Define models and their hyperpatemeters to check.

# define parameters of models
models <- list(
  xgboost = list(
    model_name = 'xgboost',
    
    model_1 = boost_tree(mode = "classification", engine = "xgboost", learn_rate = tune()),
    
    model_2_args = list(tree_depth = tune(), 
                        loss_reduction = tune(), 
                        trees = tune(),
                        stop_iter = tune(),
                        min_n = tune()),
    
    rec_spec = recipe(class ~ ., df.train),
    
    grid_1 = set_seed_grid(grid_latin_hypercube(learn_rate(), size = 10), 123),
    
    grid_2 = set_seed_grid(as_tibble(expand.grid(
      tree_depth = c(6, 9, 12),
      loss_reduction = c(0.5, 1, 2),
      trees = c(100, 300, 500),
      stop_iter = seq(10, 50, by=10),
      min_n = seq(25, 100, by=25)
    )), 123)
  ),
  random_forest = list(
    model_name = 'random_forest',
    model_1 = rand_forest(mode = "classification", engine = "ranger", mtry = 5, trees = tune()),
    model_2_args = list(min_n = tune()),
    
    rec_spec = recipe(class ~ ., df.train),
    
    grid_1 = set_seed_grid(grid_latin_hypercube(trees(), size = 50), 123),
    
    grid_2 = set_seed_grid(as_tibble(expand.grid(
      min_n = c(75, 100, 150, 300)
    )), 123)
  ),
  decision_tree = list(
    model_name = 'decision_tree',
    model_1 = decision_tree(mode = "classification", engine = "rpart", cost_complexity = tune()),
    model_2_args = list(tree_depth = tune(), min_n = tune()),
    
    rec_spec = recipe(class ~ ., df.train),
    
    grid_1 = set_seed_grid(grid_latin_hypercube(cost_complexity(), size = 10), 123),
    grid_2 = set_seed_grid(as_tibble(expand.grid(
      tree_depth = c(6, 9, 12),
      min_n = seq(25, 100, by=25)
    )), 123)
  )
)

Tune xgb

# xgb tune
result_list_xgb <- list(tune_two_stages(models, "xgboost"))
result_list_xgb <- result_list_xgb[[1]]

# xgb summarise
tuned_params_xgb <- c("trees", "min_n", "tree_depth", "loss_reduction", "stop_iter", "learn_rate")
results <- result_list_xgb$result

final_results_xgb <- summary_xgb(results, tuned_params_xgb)
write.csv(final_results_xgb, "./data/output/xgb/final_results_xgb.csv")

Tune rf

result_list_random_forest <- list(tune_two_stages(models, "random_forest"))
result_list_random_forest <- result_list_random_forest[[1]]

# rf summarise
tuned_params_random_forest <- c("trees", "min_n")
results <- result_list_random_forest$result

final_results_random_forest <- summary_random_forest(results, tuned_params_random_forest)
write.csv(final_results_random_forest, "./data/output/rf/final_results_random_forest.csv")

Tune decision tree

result_decision_tree <- list(tune_two_stages(models, "decision_tree"))
result_decision_tree <- result_decision_tree[[1]]

# decision_tree summarise
tuned_params_decision_tree <- c("cost_complexity", "tree_depth", "min_n")
results <- result_decision_tree$result

final_results_decision_tree <- summary_decision_tree(results, tuned_params_decision_tree)
write.csv(final_results_decision_tree, "./data/output/dt/final_results_decision_tree.csv")

Compare results

columns_to_compare <- c("iteration", "gini_train", "gini_test", "models_spec", "model_name")
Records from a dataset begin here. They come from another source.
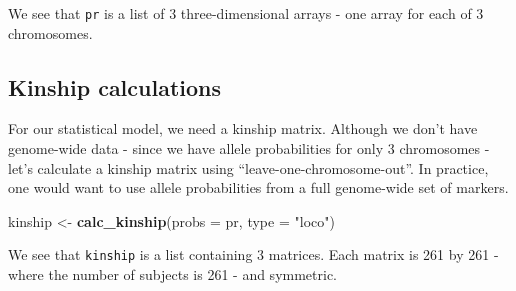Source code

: \documentclass[oneside]{book}\usepackage[]{graphicx}\usepackage[]{color}
\newenvironment{Shaded}{\begin{snugshade}}{\end{snugshade}}
\newcommand{\CommentTok}[1]{\textcolor[rgb]{0.56,0.35,0.01}{\textit{#1}}}
\newcommand{\DataTypeTok}[1]{\textcolor[rgb]{0.13,0.29,0.53}{#1}}
\newcommand{\KeywordTok}[1]{\textcolor[rgb]{0.13,0.29,0.53}{\textbf{#1}}}
\newcommand{\NormalTok}[1]{#1}
\newcommand{\StringTok}[1]{\textcolor[rgb]{0.31,0.60,0.02}{#1}}
\begin{document}
We see that \texttt{pr} is a list of 3 three-dimensional arrays - one
array for each of 3 chromosomes.

\hypertarget{kinship-calculations}{%
\subsection{Kinship calculations}\label{kinship-calculations}}

For our statistical model, we need a kinship matrix. Although we don't
have genome-wide data - since we have allele probabilities for only 3
chromosomes - let's calculate a kinship matrix using
``leave-one-chromosome-out''. In practice, one would want to use allele
probabilities from a full genome-wide set of markers.

\begin{Shaded}
\begin{Highlighting}[]
\NormalTok{kinship <-}\StringTok{ }\KeywordTok{calc_kinship}\NormalTok{(}\DataTypeTok{probs =}\NormalTok{ pr, }\DataTypeTok{type =} \StringTok{"loco"}\NormalTok{)}
\end{Highlighting}
\end{Shaded}

\begin{Shaded}
\end{Shaded}

We see that \texttt{kinship} is a list containing 3 matrices. Each
matrix is 261 by 261 - where the number of subjects is 261 - and
symmetric.
\end{document}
final_results_xgb_c <- final_results_xgb[, columns_to_compare]
final_results_random_forest_c <- final_results_random_forest[, columns_to_compare]
final_results_decision_tree_c <- final_results_decision_tree[, columns_to_compare]
final_results_all <- rbind(final_results_xgb_c, final_results_random_forest_c, final_results_decision_tree_c) %>% arrange(-gini_test)

Plot ROC for the best model - rf1.

knitr::include_graphics("./plots/rf_1.png")

Summary

To sum up, we built several ML models using a few techniques. Finally, it turned out that the xgb model tuned by “one by one” method is the best with gini 92.1% on the df.train and 77% on df.test.

Random forest model tuned in more automated way, presented in the table above also turned out to have relatively high gini values (91.2% train, 77.7% df.test).

All results are presented in the attached pdf presentation.

Even though we used a few techniques which might increase the models accuracy and efficiency like handling missing values, transforming columns according to their characteristics, feature selection using Recursive Feature Elimination, cross validation, grid search and so on we believe that the accuracy might be even more increased for instance by using over or undersampling or some other methods, which we did not apply.